Impaired Fasting Glucose (IFG)

6 min read · Updated July 2026

Impaired fasting glucose, or IFG, is one of the ways prediabetes shows up on a blood test. It describes a fasting glucose that is higher than normal but below the diabetes threshold. Understanding what IFG measures — and how it differs from the related term impaired glucose tolerance — helps make sense of a result and the conversation that should follow with a clinician.

What IFG means

IFG is defined by the level of glucose in your blood after an overnight fast, measured as fasting plasma glucose (FPG). According to the American Diabetes Association (ADA), the categories are:

  • Below 100 mg/dL — normal fasting glucose.
  • 100–125 mg/dL — impaired fasting glucose (IFG), a form of prediabetes.
  • 126 mg/dL or higher — in the diabetes range (confirmed on repeat testing).

So IFG is the band between clearly normal and the diabetes cutoff, measured specifically in the fasting state. It is one of three standard ways prediabetes is identified, alongside the A1c test and the oral glucose tolerance test. For the full picture, see the prediabetes guide and our overview of what prediabetes is.
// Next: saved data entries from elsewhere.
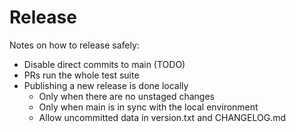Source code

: # Release

Notes on how to release safely:

- Disable direct commits to main (TODO)
- PRs run the whole test suite
- Publishing a new release is done locally
  - Only when there are no unstaged changes
  - Only when main is in sync with the local environment
  - Allow uncommitted data in version.txt and CHANGELOG.md
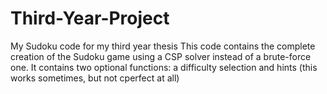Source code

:# Third-Year-Project
My Sudoku code for my third year thesis
This code contains the complete creation of the Sudoku game using a CSP solver instead of a brute-force one.
It contains two optional functions: a difficulty selection and hints (this works sometimes, but not cperfect at all)


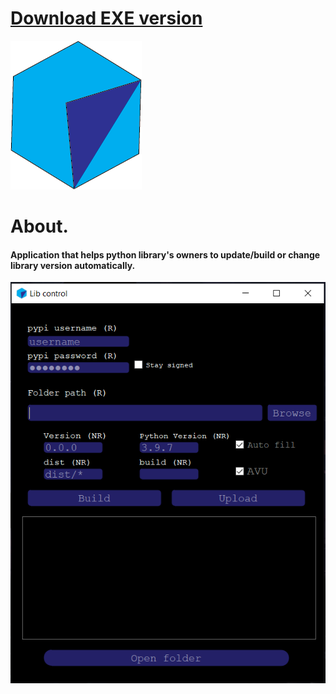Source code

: # [Download EXE version](https://github.com/greedalbadi/py-Lib-control/releases/download/0.1/Lib-control.rar)



![logo](logo.png)



# About.

#### Application that helps python library's owners to update/build or change library version automatically.


![screenshot](screenshot.PNG)



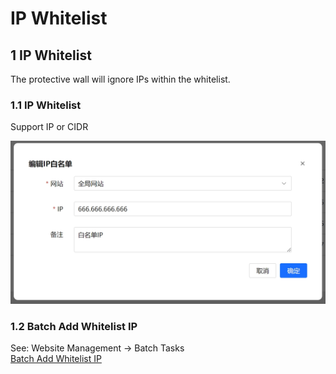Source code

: # IP Whitelist

## 1 IP Whitelist 
The protective wall will ignore IPs within the whitelist.
### 1.1 IP Whitelist
Support IP or CIDR

![IP Whitelist](/images/ipwhite.png)

### 1.2 Batch Add Whitelist IP  
See: Website Management -> Batch Tasks  
[Batch Add Whitelist IP](./BatchTask.md)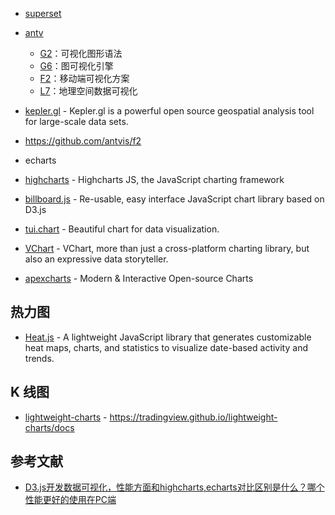 - [superset](https://github.com/apache/superset)
- [antv](https://antv.alipay.com/zh-cn/index.html)

    - [G2](https://antv.alipay.com/zh-cn/g2/3.x/index.html)：可视化图形语法
    - [G6](https://antv.alipay.com/zh-cn/g6/3.x/index.html)：图可视化引擎
    - [F2](https://antv.alipay.com/zh-cn/f2/3.x/index.html)：移动端可视化方案
    - [L7](https://antv.alipay.com/zh-cn/l7/1.x/index.html)：地理空间数据可视化

- [kepler.gl](https://kepler.gl/) - Kepler.gl is a powerful open source geospatial analysis tool for large-scale data sets.
- https://github.com/antvis/f2
- echarts
- [highcharts](https://github.com/highcharts/highcharts) - Highcharts JS, the JavaScript charting framework
- [billboard.js](https://github.com/naver/billboard.js) - Re-usable, easy interface JavaScript chart library based on D3.js
- [tui.chart](https://github.com/nhn/tui.chart) - Beautiful chart for data visualization.
- [VChart](https://github.com/VisActor/VChart) - VChart, more than just a cross-platform charting library, but also an expressive data storyteller.
- [apexcharts](https://github.com/apexcharts/apexcharts.js) - Modern & Interactive Open-source Charts

## 热力图

- [Heat.js](https://github.com/williamtroup/Heat.js) - A lightweight JavaScript library that generates customizable heat maps, charts, and statistics to visualize date-based activity and trends.

## K 线图

- [lightweight-charts](https://github.com/tradingview/lightweight-charts) - https://tradingview.github.io/lightweight-charts/docs

## 参考文献

- [D3.js开发数据可视化，性能方面和highcharts,echarts对比区别是什么？哪个性能更好的使用在PC端](https://www.zhihu.com/question/28687373)
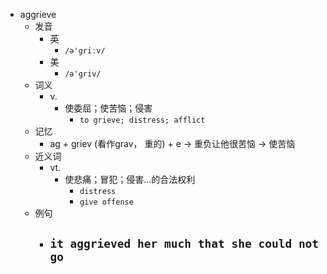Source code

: - aggrieve
  - 发音
    - 英
      - `/ə'griːv/`
    - 美
      - `/ə'griv/`
  - 词义
    - v.
      - 使委屈；使苦恼；侵害
        - `to grieve; distress; afflict `
  - 记忆
    - ag + griev (看作grav， 重的) + e → 重负让他很苦恼 → 使苦恼
  - 近义词
    - vt.
      - 使悲痛；冒犯；侵害…的合法权利
        - `distress`
        - `give offense`
  - 例句
    - `it aggrieved her much that she could not go`
      - 

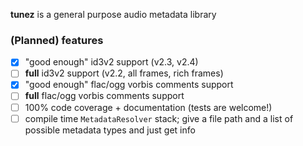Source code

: **tunez** is a general purpose audio metadata library



### (Planned) features
- [x] "good enough" id3v2 support (v2.3, v2.4)
- [ ] **full** id3v2 support (v2.2, all frames, rich frames)
- [x] "good enough" flac/ogg vorbis comments support
- [ ] **full** flac/ogg vorbis comments support
- [ ] 100% code coverage + documentation (tests are welcome!)
- [ ] compile time `MetadataResolver` stack; give a file path and a list of possible metadata types and just get info

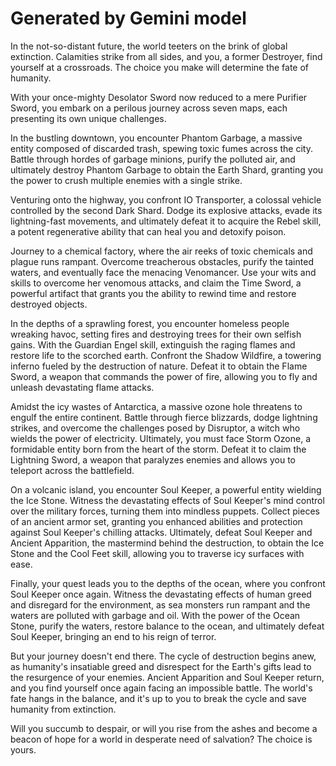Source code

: # Generated by Gemini model

In the not-so-distant future, the world teeters on the brink of global extinction. Calamities strike from all sides, and you, a former Destroyer, find yourself at a crossroads. The choice you make will determine the fate of humanity.

With your once-mighty Desolator Sword now reduced to a mere Purifier Sword, you embark on a perilous journey across seven maps, each presenting its own unique challenges.

In the bustling downtown, you encounter Phantom Garbage, a massive entity composed of discarded trash, spewing toxic fumes across the city. Battle through hordes of garbage minions, purify the polluted air, and ultimately destroy Phantom Garbage to obtain the Earth Shard, granting you the power to crush multiple enemies with a single strike.

Venturing onto the highway, you confront IO Transporter, a colossal vehicle controlled by the second Dark Shard. Dodge its explosive attacks, evade its lightning-fast movements, and ultimately defeat it to acquire the Rebel skill, a potent regenerative ability that can heal you and detoxify poison.

Journey to a chemical factory, where the air reeks of toxic chemicals and plague runs rampant. Overcome treacherous obstacles, purify the tainted waters, and eventually face the menacing Venomancer. Use your wits and skills to overcome her venomous attacks, and claim the Time Sword, a powerful artifact that grants you the ability to rewind time and restore destroyed objects.

In the depths of a sprawling forest, you encounter homeless people wreaking havoc, setting fires and destroying trees for their own selfish gains. With the Guardian Engel skill, extinguish the raging flames and restore life to the scorched earth. Confront the Shadow Wildfire, a towering inferno fueled by the destruction of nature. Defeat it to obtain the Flame Sword, a weapon that commands the power of fire, allowing you to fly and unleash devastating flame attacks.

Amidst the icy wastes of Antarctica, a massive ozone hole threatens to engulf the entire continent. Battle through fierce blizzards, dodge lightning strikes, and overcome the challenges posed by Disruptor, a witch who wields the power of electricity. Ultimately, you must face Storm Ozone, a formidable entity born from the heart of the storm. Defeat it to claim the Lightning Sword, a weapon that paralyzes enemies and allows you to teleport across the battlefield.

On a volcanic island, you encounter Soul Keeper, a powerful entity wielding the Ice Stone. Witness the devastating effects of Soul Keeper's mind control over the military forces, turning them into mindless puppets. Collect pieces of an ancient armor set, granting you enhanced abilities and protection against Soul Keeper's chilling attacks. Ultimately, defeat Soul Keeper and Ancient Apparition, the mastermind behind the destruction, to obtain the Ice Stone and the Cool Feet skill, allowing you to traverse icy surfaces with ease.

Finally, your quest leads you to the depths of the ocean, where you confront Soul Keeper once again. Witness the devastating effects of human greed and disregard for the environment, as sea monsters run rampant and the waters are polluted with garbage and oil. With the power of the Ocean Stone, purify the waters, restore balance to the ocean, and ultimately defeat Soul Keeper, bringing an end to his reign of terror.

But your journey doesn't end there. The cycle of destruction begins anew, as humanity's insatiable greed and disrespect for the Earth's gifts lead to the resurgence of your enemies. Ancient Apparition and Soul Keeper return, and you find yourself once again facing an impossible battle. The world's fate hangs in the balance, and it's up to you to break the cycle and save humanity from extinction.

Will you succumb to despair, or will you rise from the ashes and become a beacon of hope for a world in desperate need of salvation? The choice is yours.
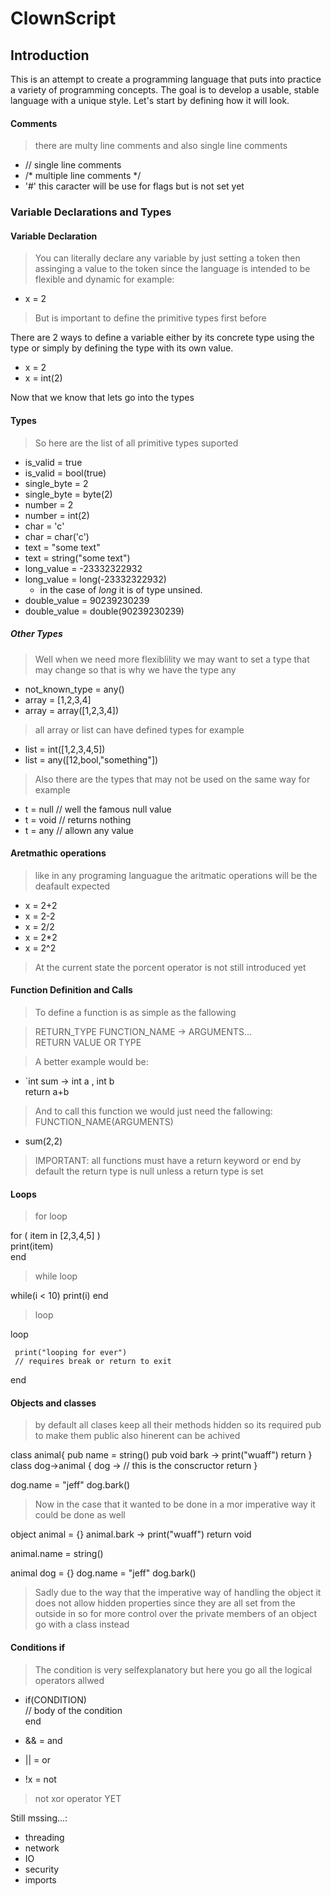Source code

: 
# ClownScript

## Introduction

This is an attempt to create a programming language that puts into practice a variety of programming concepts. The goal is to develop a usable, stable language with a unique style. Let's start by defining how it will look.

#### Comments 

> there are multy line comments and also single line comments 

- // single line comments 
- /* multiple line comments */
- \'#' this caracter will be use for flags but is not set yet  

### Variable Declarations and Types

#### Variable Declaration
> You can literally declare any variable 
> by just setting a token then assinging a value
> to the token since the language is intended to be
> flexible and dynamic for example: 

- x = 2

> But is important to define the primitive types first before 

There are 2 ways to define a variable either by its concrete type using the type or simply by defining the type with its own value. 

- x = 2
- x = int(2)

Now that we know that lets go into the types 
#### Types
> So here are the list of all primitive types suported 

- is_valid = true 
- is_valid = bool(true) 
- single_byte = 2
- single_byte = byte(2)
- number = 2
- number = int(2)
- char = 'c'
- char = char('c')
- text = "some text"
- text = string("some text")
- long_value = -23332322932
- long_value = long(-23332322932)
	+ in the case of *long* it is of type unsined. 
- double_value = 90239230239
- double_value = double(90239230239)

##### Other Types 

> Well when we need more flexiblility we may want to set a type that may change so that is why we have the type any 

- not_known_type = any()
- array = [1,2,3,4]
- array = array([1,2,3,4])
> all array or list can have defined types for example 
- list = int([1,2,3,4,5])
- list = any([12,bool,"something"])

> Also there are the types that may not be used on the same way for example 

- t = null  // well the famous null value
- t = void // returns nothing
- t = any // allown any value


#### Aretmathic operations
> like in any programing languague the aritmatic operations will be the deafault expected 

- x = 2+2
- x = 2-2
- x = 2/2
- x = 2*2
- x = 2^2

> At the current state the porcent operator is not still introduced yet 


#### Function Definition and Calls 

> To define a function is as simple as the fallowing 

> RETURN_TYPE FUNCTION_NAME -> ARGUMENTS...  
RETURN VALUE OR TYPE

> A better example would be: 

- `int sum -> int a , int b  
return a+b 

> And to call this function we would just need the fallowing: 
> FUNCTION_NAME(ARGUMENTS)

- sum(2,2)

> IMPORTANT: all functions must have a return keyword or end by default the return type is null unless a return type is set 



#### Loops 

> for loop 

for ( item in [2,3,4,5] )  
print(item)  
end

> while loop

while(i < 10)
	print(i)
end

> loop 

loop 

	 print("looping for ever")
	 // requires break or return to exit
end

#### Objects and classes 

> by default all clases keep all their methods hidden so its required pub to make them public also hinerent can be achived

class animal{
	pub name = string() 
	pub void bark ->
		print("wuaff")
	return
}
class dog->animal 
{
	dog -> 
		// this is the conscructor
	return 
}

dog.name = "jeff"
dog.bark() 

> Now in the case that it wanted to be done in a mor imperative way it could be done as well 


object animal = {} 
animal.bark -> 
		print("wuaff")
return void

animal.name = string() 

animal dog = {} 
dog.name = "jeff"
dog.bark() 
> Sadly due to the way that the imperative way of handling the object it does not allow hidden properties since they are all set from the outside in so for more control over the private members of an object go with a class instead


#### Conditions if 

> The condition is very selfexplanatory but here you go  all the logical operators allwed 

- if(CONDITION)  
// body of the condition  
end 

- && = and 
- || = or
- !x = not

> not xor operator YET 


Still mssing...: 
- threading
- network
- IO
- security 
- imports 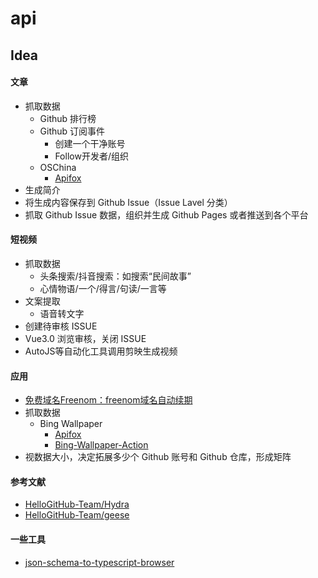 # api

## Idea

#### 文章

* 抓取数据
  * Github 排行榜
  * Github 订阅事件
    * 创建一个干净账号
    * Follow开发者/组织
  * OSChina
    * [Apifox](https://oschina.apifox.cn/doc-1279573)
* 生成简介
* 将生成内容保存到 Github Issue（Issue Lavel 分类）
* 抓取 Github Issue 数据，组织并生成 Github Pages 或者推送到各个平台

#### 短视频

* 抓取数据
  * 头条搜索/抖音搜索：如搜索“民间故事”
  * 心情物语/一个/得言/句读/一言等
* 文案提取
  * 语音转文字
* 创建待审核 ISSUE
* Vue3.0 浏览审核，关闭 ISSUE
* AutoJS等自动化工具调用剪映生成视频

#### 应用

* [免费域名Freenom：freenom域名自动续期](https://github.com/luolongfei/freenom)
* 抓取数据
  * Bing Wallpaper
    * [Apifox](https://bing-wallpaper.apifox.cn/doc-1149303)
    * [Bing-Wallpaper-Action](https://github.com/zkeq/Bing-Wallpaper-Action)
* 视数据大小，决定拓展多少个 Github 账号和 Github 仓库，形成矩阵

#### 参考文献

* [HelloGitHub-Team/Hydra](https://github.com/HelloGitHub-Team/Hydra)
* [HelloGitHub-Team/geese](https://github.com/HelloGitHub-Team/geese)

#### 一些工具

* [json-schema-to-typescript-browser](http://borischerny.com/json-schema-to-typescript-browser/)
IMPAIRED FASTING GLUCOSE <100 normal100–125 mg/dL≥126 diabetes
Fasting glucose bands per the ADA. IFG is the 100–125 mg/dL range — elevated, but not yet in the diabetes range.

How IFG differs from IGT

IFG is easy to confuse with impaired glucose tolerance (IGT), but they measure different things. IFG uses a single fasting blood sample and reflects the baseline glucose your body maintains overnight. IGT, by contrast, is based on the 2-hour value of an oral glucose tolerance test (OGTT) — 140–199 mg/dL per the ADA — which reflects how efficiently your body clears a measured glucose drink. Because they capture different aspects of glucose handling, the two can disagree: some people have IFG but normal glucose tolerance, some have IGT with normal fasting glucose, and some have both. Our article on impaired glucose tolerance covers the post-challenge side in detail.

What IFG means for risk

IFG is a recognised marker that metabolic risk is elevated. It is frequently associated with insulin resistance and with a higher likelihood of developing type 2 diabetes over time compared with people who have normal fasting glucose. That said, IFG is a category of prediabetes, not diabetes, and the NIDDK and CDC emphasize that prediabetes is often modifiable. Being in this range is best understood as an early signal and an opportunity, rather than an inevitability.

How IFG is found

IFG usually turns up on a routine fasting blood test, often ordered as part of a general check-up or because a person has risk factors for diabetes. Because prediabetes is frequently silent, IFG is typically detected by testing rather than by symptoms — see prediabetes symptoms for why the absence of symptoms is not reassuring on its own. Since glucose can vary from day to day, a single reading is a starting point; clinicians generally confirm with repeat or additional testing, as described in how prediabetes is diagnosed.

Next steps

If a fasting result falls in the IFG range, the sensible next step is a conversation with a clinician who can interpret it alongside your A1c, medical history, and risk profile, and arrange any confirmatory testing. From there, discussion often turns to lifestyle steps — eating patterns, physical activity, sleep, and weight — that public-health programs describe as reducing the risk of progression to type 2 diabetes. Some people also use continuous glucose monitoring under professional guidance for added day-to-day context. Endobits is clinical decision-support software used under clinician oversight; it helps put results like IFG in context, but it does not diagnose or treat.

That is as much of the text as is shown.